Lo ha messo a punto l’European Space Agency per andare ad esplorare crateri in ombra perenne presenti ai poli del satellite naturale della Terra e sui si pensa possano esserci tracce di ghiaccio
Un sistema innovativo per esplorare le zone più nascoste della Luna, soprattutto quei crateri situati nei poli del satellite naturale della Terra ritenuti ricchi di ghiaccio e di altri materiali preziosi da studiare. Lo ha messo a punto il programma “Discovery & Preparation” dell’European Space Agency (ESA) e si tratta di un sistema laser che alimenta fino a 15 chilometri di distanza un rover progettato per l’esplorazione della Luna.
I crateri in ombra
Alle più alte latitudini lunari, si legge proprio sul sito dell’Esa, il Sole rimane basso all'orizzonte tutto l'anno, proiettando lunghe ombre che mantengono i crateri della Luna immersi in una sorta di buio permanente. I dati provenienti dall'Orbiter di ricognizione lunare della Nasa, dalla missione indiana Chandrayaan-1 e dalla missione Smart-1 dell'Esa che ha viaggiato sulla Luna servendosi della propulsione solare-elettrica e trasportando una serie di strumenti miniaturizzati, gli esperti hanno potuto capire che queste "regioni in ombra permanente" sono ricche di idrogeno, suggerendo fortemente che il ghiaccio possa essere presente in quelle aree così nascoste. Oltre ad avere un interesse scientifico, questo ghiaccio sarebbe prezioso per i coloni lunari, come fonte di acqua potabile, ossigeno per la respirazione e fonte di combustibile per missili a idrogeno, scrivono gli esperti. Tutte informazioni comunque utili per le varie missioni spaziali previste sulla Luna, come ad esempio il programma Artemis della Nasa.
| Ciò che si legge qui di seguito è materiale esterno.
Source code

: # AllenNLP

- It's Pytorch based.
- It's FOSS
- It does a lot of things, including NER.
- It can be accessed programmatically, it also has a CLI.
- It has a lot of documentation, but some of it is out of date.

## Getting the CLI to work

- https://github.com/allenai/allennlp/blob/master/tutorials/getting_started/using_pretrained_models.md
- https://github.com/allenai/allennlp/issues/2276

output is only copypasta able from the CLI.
Ma per saperlo con certezza è necessario entrare in questi crateri e attuare operazioni di perforazione del suolo lunare, operazione che fino ad oggi è stata praticamente impossibile, dal momento che qualunque strumento inviato in queste zone dovrebbe fare a meno dell’energia solare e resistere a temperature paragonabili a quelle della superficie di Plutone, fino a -240 gradi centigradi.
La nuova tecnica
“Il suggerimento standard per una situazione simile è di dotare il rover di generatori termoelettrici a radioisotopi a base nucleare. Ma questa soluzione presenta problemi di costi e complessità tecnica. Ad esempio, il rover rischia di riscaldarsi così tanto da rendere impraticabile prelevare e analizzare i campioni di ghiaccio”, ha spiegato Michel Van Winnendael, ingegnere robotico dell’Esa. Ecco quindi che è nata l’idea di questo sistema di alimentazione del rover basato sulla tecnologia laser, ispirato da esperimenti in cui il laser sulla Terra è stato utilizzato per mantenere in volo i droni per alcune ore. Ora gli esperti dovranno capire quale sarà il luogo più adatto per iniziare questa esplorazione, una delle ipotesi fatte dagli esperti è quella di un’area compresa tra i crateri di Gerlache e Shackleton situati nel polo sud lunare in cui un lander su cui verrà montato un laser a infrarossi da 500 watt alimentato ad energia solare tenterà di analizzare il suolo. La luce laser verrà convertita in energia elettrica grazie ad una particolare versione modificata di un pannello solare standard, con fotodiodi presenti sui lati del pannello che la mantengono bloccata sul laser con precisione su scala centimetrica.